5.The OHCHR: Invoking Human Rights at the WTO
This chapter analyzes how the Office of the High Commissioner for Human Rights (OHCHR) invoked international human rights law in an effort to alter global trade rulemaking in the WTO Doha Round. OHCHR officials were concerned that WTO rules were inadequate to protect the human rights of vulnerable populations from the potential adverse effects of agricultural trade liberalization. Although WTO members preferred to keep discussions of human rights out of the negotiations, the OHCHR sought to steer global trade rules toward greater alignment with international human rights standards. In doing so, the OHCHR took extraordinary and unconventional political action, including making unsolicited proposals directly to trade ministers and creating uncertainty about the consistency of WTO rules with international human rights law. I show that the OHCHR's intervention contributed to the creation of new draft WTO rules to protect food security, incorporating safeguards for vulnerable groups.
6.The UN Special Rapporteur on the Right to Food: "Food Security Hostage to Trade"
The final empirical chapter examines intervention by the UN Special Rapporteur on the Right to Food (SRRTF) in the WTO agriculture negotiations. It shows that the SRRTF intervened by taking sides and endorsing the bargaining position of a group of WTO members demanding greater flexibility in global trade rules to pursue domestic food security goals. The SRRTF chose to intervene in the WTO agriculture negotiations out of a conviction that major reform of global trade rules was necessary to combat rising food insecurity caused by a succession of global food crises. While the SRRTF's interventions prompted significant backlash from powerful states, they were nevertheless influential in shaping the agenda and outcome of negotiations.

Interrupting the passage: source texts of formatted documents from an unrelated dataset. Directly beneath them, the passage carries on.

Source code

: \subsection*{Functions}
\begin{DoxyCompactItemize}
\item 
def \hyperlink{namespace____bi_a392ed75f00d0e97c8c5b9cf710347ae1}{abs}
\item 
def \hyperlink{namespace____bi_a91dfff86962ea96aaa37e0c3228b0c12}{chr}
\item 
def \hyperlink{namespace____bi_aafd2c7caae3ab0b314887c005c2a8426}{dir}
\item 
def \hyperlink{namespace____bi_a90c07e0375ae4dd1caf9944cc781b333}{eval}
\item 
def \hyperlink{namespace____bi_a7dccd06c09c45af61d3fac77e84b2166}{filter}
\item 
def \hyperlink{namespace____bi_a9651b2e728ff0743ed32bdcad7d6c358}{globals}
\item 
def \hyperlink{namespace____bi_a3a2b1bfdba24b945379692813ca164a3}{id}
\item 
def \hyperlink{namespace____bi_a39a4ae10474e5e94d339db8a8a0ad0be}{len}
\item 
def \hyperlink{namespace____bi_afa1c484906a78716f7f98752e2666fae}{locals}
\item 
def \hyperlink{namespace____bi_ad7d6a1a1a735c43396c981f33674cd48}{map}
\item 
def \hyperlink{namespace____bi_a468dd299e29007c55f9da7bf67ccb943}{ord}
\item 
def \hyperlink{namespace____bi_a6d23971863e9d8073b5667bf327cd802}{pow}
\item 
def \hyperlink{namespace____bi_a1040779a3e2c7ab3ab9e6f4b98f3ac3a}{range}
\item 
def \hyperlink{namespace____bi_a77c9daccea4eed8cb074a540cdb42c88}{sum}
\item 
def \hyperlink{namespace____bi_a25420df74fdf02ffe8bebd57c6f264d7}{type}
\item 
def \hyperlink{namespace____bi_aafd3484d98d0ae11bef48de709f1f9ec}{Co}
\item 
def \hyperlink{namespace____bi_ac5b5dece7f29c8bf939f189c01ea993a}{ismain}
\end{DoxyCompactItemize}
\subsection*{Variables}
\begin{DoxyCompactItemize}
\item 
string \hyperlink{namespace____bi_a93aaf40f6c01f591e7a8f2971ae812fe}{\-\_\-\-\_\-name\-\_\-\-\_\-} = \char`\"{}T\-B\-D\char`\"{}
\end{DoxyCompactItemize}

Most notably, the SRRTF's advocacy for a legal waiver to protect developing countries' public food-stockholding programs from legal challenge served as the blueprint for a new WTO agreement.
Conclusion
This chapter summarizes the book's findings and assesses the influence of UN actors on global trade rulemaking. I show that interventions by UN actors had a demonstrable impact on discourse, agenda setting, and outcomes at the GATT/WTO, helping to steer international trade rules toward outcomes intended to protect world food security. When successful, intervention may ameliorate "trade-and" conflicts by introducing other important international objectives, such as food security and human rights, into the trade regime. This book contributes to our understanding of who makes the rules of global trade by revealing the previously unrecognized role of UN organizations in GATT/WTO negotiations. The cases also provide the basis for developing more generalizable insights about the phenomenon of intervention by showing that IOs are exercising influence over decision-making beyond the boundaries of their own institutions and at other overlapping institutions over which they have no formal control.